* [Instructions to follow]
One range is to be output from the listing below, exactly as written: the line with "shorter time slices" to the line with "When a new process", both kept.

* [Excerpted records]
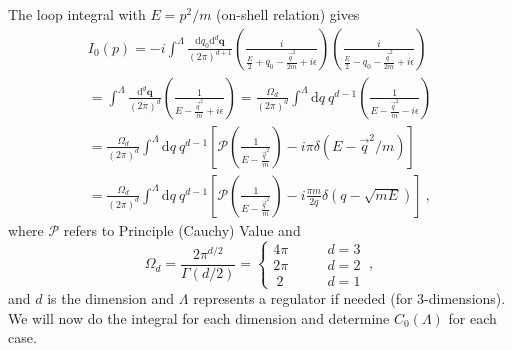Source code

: \documentclass[11pt]{article}
\begin{document}
\noindent The loop integral with $E=p^2/m$ (on-shell relation) gives
\begin{multline}\label{eqn:I0 general}
I_0(p)=-i\int^\Lambda \frac { \mathrm {d}q_0 \mathrm { d } ^ { d } \mathbf { q } } { ( 2 \pi ) ^ { d+1 } } \left( \frac { i } { \frac{E}{2} + q _ { 0 } - \frac{\vec{q}^2}{2m} + i \epsilon } \right) \left( \frac { i } { \frac{E}{2} - q _ { 0 } - \frac{\vec{q}^2}{2m} + i \epsilon } \right)\\
=\int^\Lambda \frac { \mathrm { d } ^ { d  } \mathbf { q } } { ( 2 \pi ) ^ { d } } \left( \frac { 1 } { E - \frac{\vec{q}^2}{m} + i \epsilon } \right)
=\frac{\Omega_d}{(2\pi)^d}\int^\Lambda  \mathrm { d } q \ q^{d-1} \left( \frac { 1 } { E - \frac{\vec{q}^2}{m} - i \epsilon } \right)\\
=\frac{\Omega_d}{(2\pi)^d}\int^\Lambda  \mathrm { d } q \ q^{d-1}\left[\mathcal{P} \left( \frac { 1 } { E - \frac{\vec{q}^2}{m} } \right)
-i\pi\delta(E-\vec{q}^2/m)\right]\\
=\frac{\Omega_d}{(2\pi)^d}\int^\Lambda  \mathrm { d } q \ q^{d-1}\left[\mathcal{P} \left( \frac { 1 } { E - \frac{\vec{q}^2}{m} } \right)
-i\frac{\pi m}{2q}\delta(q-\sqrt{mE})\right]
\ ,
\end{multline}
where $\mathcal{P}$ refers to Principle (Cauchy) Value and
\begin{equation}
\Omega_d=\frac{2\pi^{d/2}}{\Gamma(d/2)}=
\begin{cases}
4\pi&\quad\quad d=3\\
2\pi&\quad\quad d=2\\
\ 2\ &\quad\quad d=1
\end{cases}\ ,
\end{equation}
and $d$ is the dimension and $\Lambda$ represents a regulator if needed (for 3-dimensions).  We will now do the integral for each dimension and determine $C_0(\Lambda)$ for each case.
\end{document}
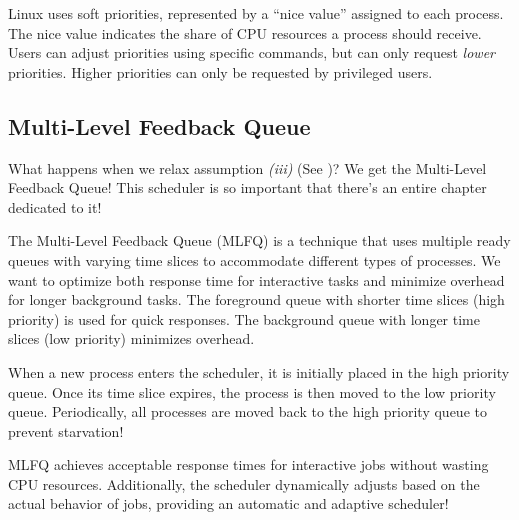 \documentclass{report}
\newcommand{\bookBegin}[1]{\begin{tcolorbox}[colback=black!5!white,colframe=black!75!black,title={\textit{Operating Systems, Three Easy Pieces: #1}}]}
\newcommand{\bookEnd}{\end{tcolorbox}}
\newcommand{\exampleBegin}[1]{\begin{tcolorbox}[colback=blue!5!white,colframe=black!75!blue,title={Example:
      #1}]}
\newcommand{\exampleEnd}{\end{tcolorbox}}
\begin{document}
\exampleBegin{Linux Priorities}
Linux uses soft priorities, represented by a ``nice value'' assigned to each process. The nice value
indicates the share of CPU resources a process should receive. Users can adjust priorities using
specific commands, but can only request \textit{lower} priorities. Higher priorities can only be
requested by privileged users.
\exampleEnd


\subsection{Multi-Level Feedback Queue}
\bookBegin{Multi-Level Feedback Queue}
What happens when we relax assumption \textit{(iii)} (See \textbf{})? We get
the Multi-Level Feedback Queue! This scheduler is so important that there's an entire chapter
dedicated to it!
\bookEnd

The Multi-Level Feedback Queue (MLFQ) is a technique that uses multiple ready queues with varying
time slices to accommodate different types of processes. We want to optimize both response time for
interactive tasks and minimize overhead for longer background tasks. The foreground queue with
shorter time slices (high priority) is used for quick responses. The background queue with longer
time slices (low priority) minimizes overhead.

When a new process enters the scheduler, it is initially placed in the high priority queue. Once its
time slice expires, the process is then moved to the low priority queue. Periodically, all processes
are moved back to the high priority queue to prevent starvation!

MLFQ achieves acceptable response times for interactive jobs without wasting CPU
resources. Additionally, the scheduler dynamically adjusts based on the actual behavior of jobs,
providing an automatic and adaptive scheduler!
\end{document}
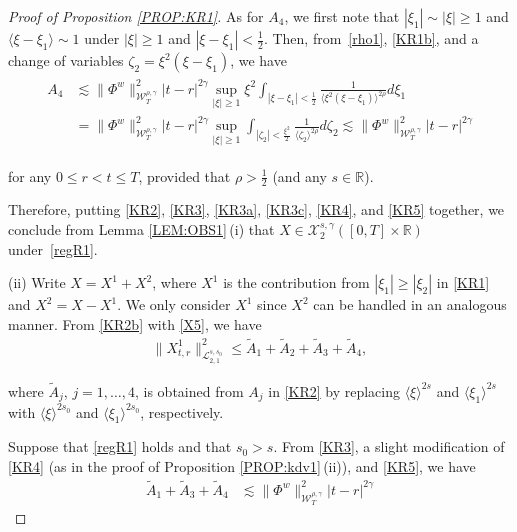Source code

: \documentclass[letterpaper, 11pt,  reqno]{amsart}
\DeclareMathOperator*{\intt}{\int}
\newcommand{\1}{\hspace{0.5mm}\text{I}\hspace{0.5mm}}
\newcommand{\noi}{\noindent}
\newcommand{\R}{\mathbb{R}}
\newcommand{\g}{\gamma}
\newcommand{\wt}{\widetilde}
\newcommand{\les}{\lesssim}
\newcommand{\jb}[1]
{\langle #1 \rangle}
\newcommand{\cL}{\mathcal{L}}
\newcommand{\cX}{\mathcal{X}}
\newcommand{\W}{\mathcal{W}}
\newcommand{\z}{\zeta}
\numberwithin{equation}{section}
\numberwithin{theorem}{section}
\begin{document}
\begin{proof}[Proof of Proposition \ref{PROP:KR1}]
As for $A_4$, 
we first note that 
$ |\xi_1|\sim |\xi| \ge 1$
and $\jb{\xi - \xi_1}\sim 1$
under 
 $|\xi|\ge1$ and $|\xi - \xi_1|< \frac12 $.
 Then, from~\eqref{rho1}, \eqref{KR1b},  and 
 a change of variables $\zeta_2 = \xi^2 (\xi - \xi_1)$, we have 
 \begin{align}
\begin{aligned}
A_4
&\les
\|\Phi^w\|^2_{\W_T^{\rho,\g}}
|t-r |^{2\g }    \sup_{|\xi|\ge 1}  \xi^2
  \intt_{|\xi - \xi_1|< \frac 12} 
\frac{ 1}{  \jb{\xi^2(\xi - \xi_1)}^{2\rho}} d \xi_1\\
&= 
\|\Phi^w\|^2_{\W_T^{\rho,\g}}
|t-r |^{2\g }  
   \sup_{|\xi|\ge 1} 
  \intt_{|\z_2|< \frac {\xi^2}2} 
 \frac{1}{\jb{\z_2}^{2\rho} }d \z_2
 \les \|\Phi^w\|^2_{\W_T^{\rho,\g}}
|t-r |^{2\g } 
\end{aligned}
\label{KR5}
\end{align}

\noi
for any $0 \le r <  t \le T$, provided that $\rho > \frac 12$
(and any $s \in \R$).



Therefore, putting \eqref{KR2}, 
\eqref{KR3}, 
\eqref{KR3a}, 
\eqref{KR3c}, 
\eqref{KR4}, and \eqref{KR5}
together, we conclude 
from  Lemma \ref{LEM:OBS1}\,(i)
that 
 $X\in  \cX^{s, \g}_2([0, T]\times \R)$ under~\eqref{regR1}.




\medskip

\noi
(ii)  Write $X = X^1 + X^2$, 
where $X^1$ is the contribution from $|\xi_1| \ge |\xi_2|$ in \eqref{KR1}
and $X^2 = X - X^1$.
We only consider $X^1$ since $X^2$ can be handled 
in an analogous manner.
From \eqref{KR2b}
with \eqref{X5}, we have 
\begin{align*}
\|X^1_{t,r} \|_{\cL_{2, 1}^{s, s_0}}^2
 \le \wt A_1+ \wt A_2 + \wt A_3 +\wt  A_4, 
\end{align*}




\noi
where $\wt A_j$, $j = 1, \dots, 4$, 
is obtained from $A_j$ in \eqref{KR2}
by replacing 
$\jb{\xi}^{2s}$
and $\jb{\xi_1}^{2s}$
with $\jb{\xi}^{2s_0}$
and $\jb{\xi_1}^{2s_0}$, respectively.
 

Suppose that  \eqref{regR1} holds and that $s_0 > s$.
From 
\eqref{KR3}, 
a slight modification of \eqref{KR4}
(as in the proof of Proposition \ref{PROP:kdv1}\,(ii)), and 
\eqref{KR5}, 
we have 
\begin{align*}
\wt A_1 + 
\wt A_3 + 
\wt A_4
& \les
\|\Phi^w\|^2_{\W_T^{\rho,\g}}|t-r |^{2\g}
\end{align*}


\end{proof}
\end{document}

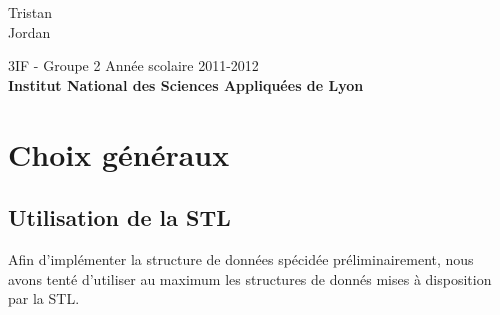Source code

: \documentclass[a4paper,french,10pt,twoside]{article}
\begin{document}
\vspace*{5cm}

\setlength\fboxrule{2pt}

\vspace{1cm}

\begin{center}
  \Large \textbf{}\\
\end{center}

\begin{center}
	\vspace*{3cm}
	\LARGE {}\\ \vspace{10pt}\large \color{black} Tristan  \\ Jordan  \\
				   \vspace*{1.5cm}

				   \vspace*{1cm}

				   \Large 3IF - Groupe 2 \hfill Ann\'ee scolaire 2011-2012\\
				   \vspace*{1cm}
				   \textbf{\Large Institut National des Sciences Appliqu\'{e}es de Lyon} \pagebreak
\end{center}

\section{Choix g\'en\'eraux}

\subsection{Utilisation de la STL}
Afin d'impl\'ementer la structure de donn\'ees sp\'ecid\'ee pr\'eliminairement,
nous avons tent\'e d'utiliser au maximum les structures de donn\'es mises à disposition par la STL.
\end{document}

* [Reply]
shorter time slices (high priority) is used for quick responses. The background queue with longer
time slices (low priority) minimizes overhead.

When a new process enters the scheduler, it is initially placed in the high priority queue. Once its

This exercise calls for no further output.